Below are some records. Return exactly the lines from the one with "됐는지 확인하는 게 좋다." to the one with "기다리니까 효율적이지 않다.", and nothing else.

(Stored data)

☆ ☆ ☆ ☆ ☆ ☆ ☆

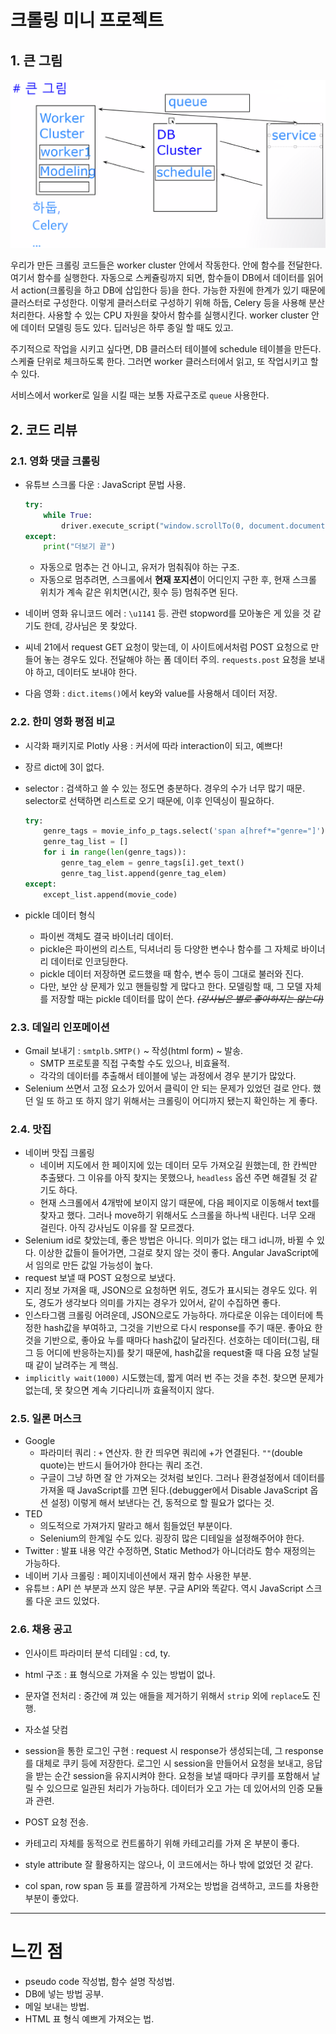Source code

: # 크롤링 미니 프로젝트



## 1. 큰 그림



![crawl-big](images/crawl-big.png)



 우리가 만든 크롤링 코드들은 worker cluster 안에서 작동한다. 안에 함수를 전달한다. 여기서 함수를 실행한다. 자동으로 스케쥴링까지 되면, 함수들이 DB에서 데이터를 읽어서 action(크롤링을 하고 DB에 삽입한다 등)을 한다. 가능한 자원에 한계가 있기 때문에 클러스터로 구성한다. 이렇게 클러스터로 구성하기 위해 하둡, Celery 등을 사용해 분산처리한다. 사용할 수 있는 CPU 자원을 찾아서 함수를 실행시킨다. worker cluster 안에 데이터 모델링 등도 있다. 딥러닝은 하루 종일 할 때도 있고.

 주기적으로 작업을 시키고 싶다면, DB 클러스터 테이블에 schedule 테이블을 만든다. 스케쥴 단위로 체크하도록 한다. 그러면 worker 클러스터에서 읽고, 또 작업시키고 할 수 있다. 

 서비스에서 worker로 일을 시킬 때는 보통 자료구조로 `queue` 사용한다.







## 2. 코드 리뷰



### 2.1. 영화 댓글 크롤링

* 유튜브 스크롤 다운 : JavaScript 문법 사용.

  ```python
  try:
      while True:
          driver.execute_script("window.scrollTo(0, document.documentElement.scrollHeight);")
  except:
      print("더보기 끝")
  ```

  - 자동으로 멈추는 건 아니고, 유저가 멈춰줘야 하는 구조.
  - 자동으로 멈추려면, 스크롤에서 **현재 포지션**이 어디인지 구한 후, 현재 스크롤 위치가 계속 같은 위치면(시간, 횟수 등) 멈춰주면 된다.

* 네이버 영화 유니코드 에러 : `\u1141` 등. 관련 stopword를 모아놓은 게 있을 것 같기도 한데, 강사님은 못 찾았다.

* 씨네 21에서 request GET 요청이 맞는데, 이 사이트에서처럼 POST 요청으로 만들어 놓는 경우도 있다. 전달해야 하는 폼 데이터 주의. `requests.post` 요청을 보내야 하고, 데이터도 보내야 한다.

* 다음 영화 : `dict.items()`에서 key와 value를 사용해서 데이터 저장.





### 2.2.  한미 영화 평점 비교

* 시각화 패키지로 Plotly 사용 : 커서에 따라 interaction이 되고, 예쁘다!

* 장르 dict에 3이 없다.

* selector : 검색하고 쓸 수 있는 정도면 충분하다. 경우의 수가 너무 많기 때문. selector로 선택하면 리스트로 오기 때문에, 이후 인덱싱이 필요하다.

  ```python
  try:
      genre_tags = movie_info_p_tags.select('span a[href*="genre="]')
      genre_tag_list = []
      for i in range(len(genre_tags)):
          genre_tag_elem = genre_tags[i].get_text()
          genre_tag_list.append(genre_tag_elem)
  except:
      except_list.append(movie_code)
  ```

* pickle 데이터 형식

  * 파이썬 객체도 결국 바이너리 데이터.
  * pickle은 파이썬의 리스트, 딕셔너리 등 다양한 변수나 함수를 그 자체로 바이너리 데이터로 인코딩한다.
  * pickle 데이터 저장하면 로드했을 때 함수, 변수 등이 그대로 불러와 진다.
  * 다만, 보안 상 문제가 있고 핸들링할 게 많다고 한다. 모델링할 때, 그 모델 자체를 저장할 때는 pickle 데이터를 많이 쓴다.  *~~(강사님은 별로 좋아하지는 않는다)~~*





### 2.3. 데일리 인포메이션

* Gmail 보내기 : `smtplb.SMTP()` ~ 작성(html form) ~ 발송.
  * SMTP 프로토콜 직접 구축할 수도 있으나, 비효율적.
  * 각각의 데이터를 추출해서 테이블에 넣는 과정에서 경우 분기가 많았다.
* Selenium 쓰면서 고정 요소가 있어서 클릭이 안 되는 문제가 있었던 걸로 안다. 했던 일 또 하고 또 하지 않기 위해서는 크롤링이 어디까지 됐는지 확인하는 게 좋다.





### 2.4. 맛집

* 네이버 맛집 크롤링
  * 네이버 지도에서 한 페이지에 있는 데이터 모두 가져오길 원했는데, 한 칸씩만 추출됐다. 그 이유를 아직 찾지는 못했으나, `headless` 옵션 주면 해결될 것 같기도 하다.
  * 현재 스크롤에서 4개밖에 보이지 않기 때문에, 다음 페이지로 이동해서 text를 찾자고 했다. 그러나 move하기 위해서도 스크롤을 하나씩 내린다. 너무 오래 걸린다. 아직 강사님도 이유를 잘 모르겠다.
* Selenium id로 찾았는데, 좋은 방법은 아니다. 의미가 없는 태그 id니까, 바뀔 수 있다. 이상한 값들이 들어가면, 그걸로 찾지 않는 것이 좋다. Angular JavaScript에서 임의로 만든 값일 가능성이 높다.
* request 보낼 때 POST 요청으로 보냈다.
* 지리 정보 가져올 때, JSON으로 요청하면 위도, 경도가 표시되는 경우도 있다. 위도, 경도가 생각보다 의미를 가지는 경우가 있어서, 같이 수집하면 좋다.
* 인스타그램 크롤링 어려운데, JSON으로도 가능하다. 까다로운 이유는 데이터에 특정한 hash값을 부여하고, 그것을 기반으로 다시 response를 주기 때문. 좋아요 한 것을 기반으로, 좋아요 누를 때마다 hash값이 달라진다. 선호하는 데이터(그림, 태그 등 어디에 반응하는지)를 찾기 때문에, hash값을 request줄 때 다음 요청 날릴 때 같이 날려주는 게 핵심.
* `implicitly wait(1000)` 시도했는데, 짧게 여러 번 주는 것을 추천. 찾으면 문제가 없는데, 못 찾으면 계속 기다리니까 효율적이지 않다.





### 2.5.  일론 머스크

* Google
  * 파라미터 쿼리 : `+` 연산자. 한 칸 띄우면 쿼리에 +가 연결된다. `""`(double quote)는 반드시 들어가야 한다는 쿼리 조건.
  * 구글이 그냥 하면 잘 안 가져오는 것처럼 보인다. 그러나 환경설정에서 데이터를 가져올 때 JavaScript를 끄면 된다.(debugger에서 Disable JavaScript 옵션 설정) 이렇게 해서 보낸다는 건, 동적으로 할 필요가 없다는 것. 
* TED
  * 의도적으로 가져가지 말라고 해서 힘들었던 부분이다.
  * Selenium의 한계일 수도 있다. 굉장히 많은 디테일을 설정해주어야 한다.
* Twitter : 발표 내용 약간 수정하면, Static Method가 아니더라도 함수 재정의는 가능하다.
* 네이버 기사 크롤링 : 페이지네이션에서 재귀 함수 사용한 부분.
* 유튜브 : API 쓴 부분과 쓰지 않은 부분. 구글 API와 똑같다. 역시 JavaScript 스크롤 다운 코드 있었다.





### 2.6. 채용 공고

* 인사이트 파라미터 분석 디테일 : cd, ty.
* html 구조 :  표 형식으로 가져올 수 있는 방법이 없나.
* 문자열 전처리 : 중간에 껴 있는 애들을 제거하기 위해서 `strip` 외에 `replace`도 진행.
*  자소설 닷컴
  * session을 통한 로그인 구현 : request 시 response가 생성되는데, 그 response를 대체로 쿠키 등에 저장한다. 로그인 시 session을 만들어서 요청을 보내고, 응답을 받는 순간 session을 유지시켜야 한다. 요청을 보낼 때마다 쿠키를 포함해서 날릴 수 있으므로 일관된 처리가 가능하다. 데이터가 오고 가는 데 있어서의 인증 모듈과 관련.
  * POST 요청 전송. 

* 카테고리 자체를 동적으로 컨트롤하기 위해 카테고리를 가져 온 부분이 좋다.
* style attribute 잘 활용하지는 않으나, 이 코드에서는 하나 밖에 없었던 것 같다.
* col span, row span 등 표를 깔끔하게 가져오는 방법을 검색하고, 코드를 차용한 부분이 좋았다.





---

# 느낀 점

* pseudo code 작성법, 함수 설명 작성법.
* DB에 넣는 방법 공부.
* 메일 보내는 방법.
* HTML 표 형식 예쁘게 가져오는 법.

☆ ☆ ☆ ☆ ☆ ☆ ☆

• _TASK RESULT_
* Selenium 쓰면서 고정 요소가 있어서 클릭이 안 되는 문제가 있었던 걸로 안다. 했던 일 또 하고 또 하지 않기 위해서는 크롤링이 어디까지 됐는지 확인하는 게 좋다.





### 2.4. 맛집

* 네이버 맛집 크롤링
  * 네이버 지도에서 한 페이지에 있는 데이터 모두 가져오길 원했는데, 한 칸씩만 추출됐다. 그 이유를 아직 찾지는 못했으나, `headless` 옵션 주면 해결될 것 같기도 하다.
  * 현재 스크롤에서 4개밖에 보이지 않기 때문에, 다음 페이지로 이동해서 text를 찾자고 했다. 그러나 move하기 위해서도 스크롤을 하나씩 내린다. 너무 오래 걸린다. 아직 강사님도 이유를 잘 모르겠다.
* Selenium id로 찾았는데, 좋은 방법은 아니다. 의미가 없는 태그 id니까, 바뀔 수 있다. 이상한 값들이 들어가면, 그걸로 찾지 않는 것이 좋다. Angular JavaScript에서 임의로 만든 값일 가능성이 높다.
* request 보낼 때 POST 요청으로 보냈다.
* 지리 정보 가져올 때, JSON으로 요청하면 위도, 경도가 표시되는 경우도 있다. 위도, 경도가 생각보다 의미를 가지는 경우가 있어서, 같이 수집하면 좋다.
* 인스타그램 크롤링 어려운데, JSON으로도 가능하다. 까다로운 이유는 데이터에 특정한 hash값을 부여하고, 그것을 기반으로 다시 response를 주기 때문. 좋아요 한 것을 기반으로, 좋아요 누를 때마다 hash값이 달라진다. 선호하는 데이터(그림, 태그 등 어디에 반응하는지)를 찾기 때문에, hash값을 request줄 때 다음 요청 날릴 때 같이 날려주는 게 핵심.
* `implicitly wait(1000)` 시도했는데, 짧게 여러 번 주는 것을 추천. 찾으면 문제가 없는데, 못 찾으면 계속 기다리니까 효율적이지 않다.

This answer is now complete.